◆ ASSIGNMENT: The exercise calls for a faithful copy of all the data.

[Stored data entries]
++++++
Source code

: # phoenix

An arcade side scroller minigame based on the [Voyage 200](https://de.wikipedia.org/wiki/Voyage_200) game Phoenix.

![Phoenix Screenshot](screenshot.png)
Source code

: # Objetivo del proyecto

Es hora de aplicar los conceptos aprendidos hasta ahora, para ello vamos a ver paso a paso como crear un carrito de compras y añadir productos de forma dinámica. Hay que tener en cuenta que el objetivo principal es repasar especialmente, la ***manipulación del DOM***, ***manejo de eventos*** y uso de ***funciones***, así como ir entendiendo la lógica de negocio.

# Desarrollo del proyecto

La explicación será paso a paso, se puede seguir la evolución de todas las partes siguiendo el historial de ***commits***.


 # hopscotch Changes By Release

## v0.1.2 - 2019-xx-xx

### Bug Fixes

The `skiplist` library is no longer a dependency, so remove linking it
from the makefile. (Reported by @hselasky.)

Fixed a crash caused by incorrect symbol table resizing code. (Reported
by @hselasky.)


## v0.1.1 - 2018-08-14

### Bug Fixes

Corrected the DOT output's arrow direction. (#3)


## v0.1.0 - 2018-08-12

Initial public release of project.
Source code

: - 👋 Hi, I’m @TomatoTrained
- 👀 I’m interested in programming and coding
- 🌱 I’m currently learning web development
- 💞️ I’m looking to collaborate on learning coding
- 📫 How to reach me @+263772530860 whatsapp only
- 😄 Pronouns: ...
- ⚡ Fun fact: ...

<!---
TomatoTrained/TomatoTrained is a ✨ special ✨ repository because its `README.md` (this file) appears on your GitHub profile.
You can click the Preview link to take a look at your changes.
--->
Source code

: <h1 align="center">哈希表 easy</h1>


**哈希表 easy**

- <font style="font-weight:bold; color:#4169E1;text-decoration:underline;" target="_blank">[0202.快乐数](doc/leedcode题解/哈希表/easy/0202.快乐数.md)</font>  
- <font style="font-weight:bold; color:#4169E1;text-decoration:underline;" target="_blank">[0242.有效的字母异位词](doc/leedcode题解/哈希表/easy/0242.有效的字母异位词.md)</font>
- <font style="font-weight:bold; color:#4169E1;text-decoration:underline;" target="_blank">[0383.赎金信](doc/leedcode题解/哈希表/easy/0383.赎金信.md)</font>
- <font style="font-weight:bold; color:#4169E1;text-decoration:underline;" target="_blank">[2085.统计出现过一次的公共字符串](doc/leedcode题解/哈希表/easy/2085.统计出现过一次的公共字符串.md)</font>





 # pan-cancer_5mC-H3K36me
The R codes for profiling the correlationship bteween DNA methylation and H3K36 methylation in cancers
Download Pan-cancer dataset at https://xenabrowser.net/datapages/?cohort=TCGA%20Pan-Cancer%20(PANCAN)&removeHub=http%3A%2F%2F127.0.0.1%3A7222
++++++
◆ WRITTEN SOLUTION:
Source code

: # phoenix

An arcade side scroller minigame based on the [Voyage 200](https://de.wikipedia.org/wiki/Voyage_200) game Phoenix.

![Phoenix Screenshot](screenshot.png)
Source code

: # Objetivo del proyecto

Es hora de aplicar los conceptos aprendidos hasta ahora, para ello vamos a ver paso a paso como crear un carrito de compras y añadir productos de forma dinámica. Hay que tener en cuenta que el objetivo principal es repasar especialmente, la ***manipulación del DOM***, ***manejo de eventos*** y uso de ***funciones***, así como ir entendiendo la lógica de negocio.

# Desarrollo del proyecto

La explicación será paso a paso, se puede seguir la evolución de todas las partes siguiendo el historial de ***commits***.


 # hopscotch Changes By Release

## v0.1.2 - 2019-xx-xx

### Bug Fixes

The `skiplist` library is no longer a dependency, so remove linking it
from the makefile. (Reported by @hselasky.)

Fixed a crash caused by incorrect symbol table resizing code. (Reported
by @hselasky.)


## v0.1.1 - 2018-08-14

### Bug Fixes

Corrected the DOT output's arrow direction. (#3)


## v0.1.0 - 2018-08-12

Initial public release of project.
Source code

: - 👋 Hi, I’m @TomatoTrained
- 👀 I’m interested in programming and coding
- 🌱 I’m currently learning web development
- 💞️ I’m looking to collaborate on learning coding
- 📫 How to reach me @+263772530860 whatsapp only
- 😄 Pronouns: ...
- ⚡ Fun fact: ...

<!---
TomatoTrained/TomatoTrained is a ✨ special ✨ repository because its `README.md` (this file) appears on your GitHub profile.
You can click the Preview link to take a look at your changes.
--->
Source code

: <h1 align="center">哈希表 easy</h1>


**哈希表 easy**

- <font style="font-weight:bold; color:#4169E1;text-decoration:underline;" target="_blank">[0202.快乐数](doc/leedcode题解/哈希表/easy/0202.快乐数.md)</font>  
- <font style="font-weight:bold; color:#4169E1;text-decoration:underline;" target="_blank">[0242.有效的字母异位词](doc/leedcode题解/哈希表/easy/0242.有效的字母异位词.md)</font>
- <font style="font-weight:bold; color:#4169E1;text-decoration:underline;" target="_blank">[0383.赎金信](doc/leedcode题解/哈希表/easy/0383.赎金信.md)</font>
- <font style="font-weight:bold; color:#4169E1;text-decoration:underline;" target="_blank">[2085.统计出现过一次的公共字符串](doc/leedcode题解/哈希表/easy/2085.统计出现过一次的公共字符串.md)</font>





 # pan-cancer_5mC-H3K36me
The R codes for profiling the correlationship bteween DNA methylation and H3K36 methylation in cancers
Download Pan-cancer dataset at https://xenabrowser.net/datapages/?cohort=TCGA%20Pan-Cancer%20(PANCAN)&removeHub=http%3A%2F%2F127.0.0.1%3A7222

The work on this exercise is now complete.